== WHAT TO WORK ON ==
For the word "works", search the records and show each line in which it occurs.

== DATASET EXTRACT ==
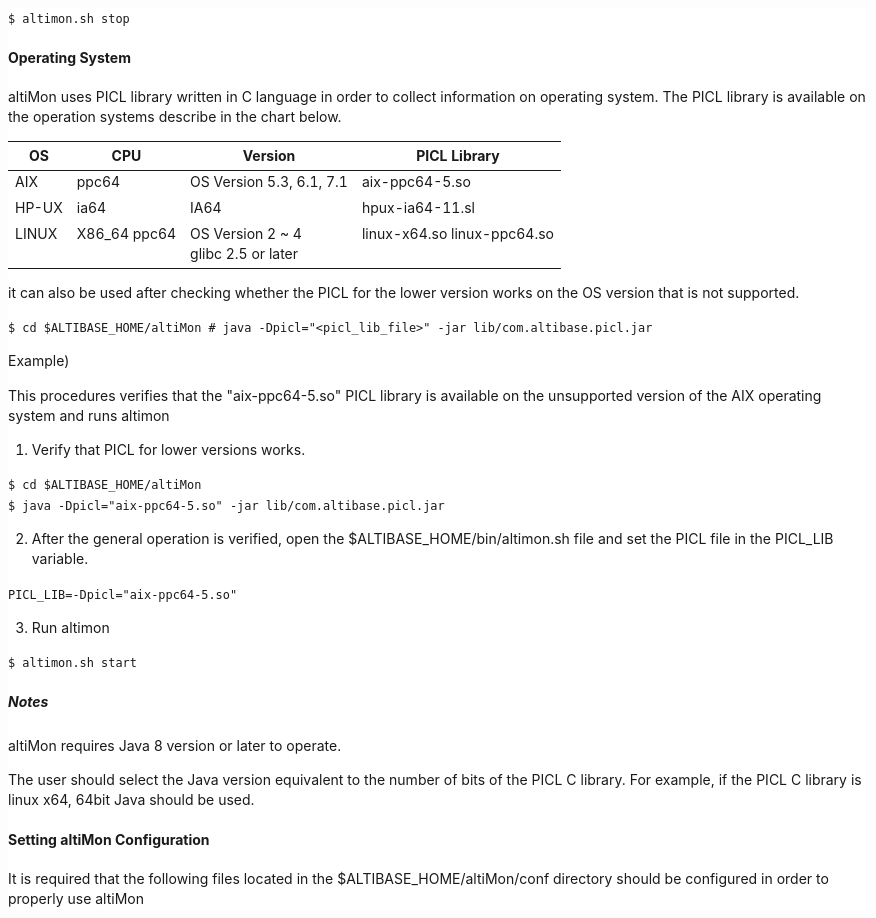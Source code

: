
 ```
$ altimon.sh stop
```


#### Operating System

altiMon uses PICL library written in C language in order to collect information on operating system. The PICL library is available on the operation systems describe in the chart below. 

| OS    | CPU          | Version                                 | PICL Library                |
| ----- | ------------ | --------------------------------------- | --------------------------- |
| AIX   | ppc64        | OS Version 5.3, 6.1, 7.1                | aix-ppc64-5.so              |
| HP-UX | ia64         | IA64                                    | hpux-ia64-11.sl             |
| LINUX | X86_64 ppc64 | OS Version 2 ~ 4<br> glibc 2.5 or later | linux-x64.so linux-ppc64.so |

it can also be used after checking whether the PICL for the lower version works on the OS version that is not supported.

  ```
  $ cd $ALTIBASE_HOME/altiMon # java -Dpicl="<picl_lib_file>" -jar lib/com.altibase.picl.jar
  ```

Example)

This procedures verifies that the "aix-ppc64-5.so" PICL library is available on the unsupported version of the AIX operating system and runs altimon

1. Verify that PICL for lower versions works.

```
$ cd $ALTIBASE_HOME/altiMon 
$ java -Dpicl="aix-ppc64-5.so" -jar lib/com.altibase.picl.jar
```

2. After the general operation is verified, open the $ALTIBASE_HOME/bin/altimon.sh file and set the PICL file in the PICL_LIB variable.

```
PICL_LIB=-Dpicl="aix-ppc64-5.so"
```

3. Run altimon

```
$ altimon.sh start
```

##### Notes

altiMon requires Java 8 version or later to operate.

The user should select the Java version equivalent to the number of bits of the PICL C library. For example, if the PICL C library is linux x64, 64bit Java should be used.

#### Setting altiMon Configuration 

It is required that the following files located in the $ALTIBASE_HOME/altiMon/conf directory should be configured in order to properly use altiMon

== SOLUTION TO THIS EXERCISE ==
it can also be used after checking whether the PICL for the lower version works on the OS version that is not supported.
1. Verify that PICL for lower versions works.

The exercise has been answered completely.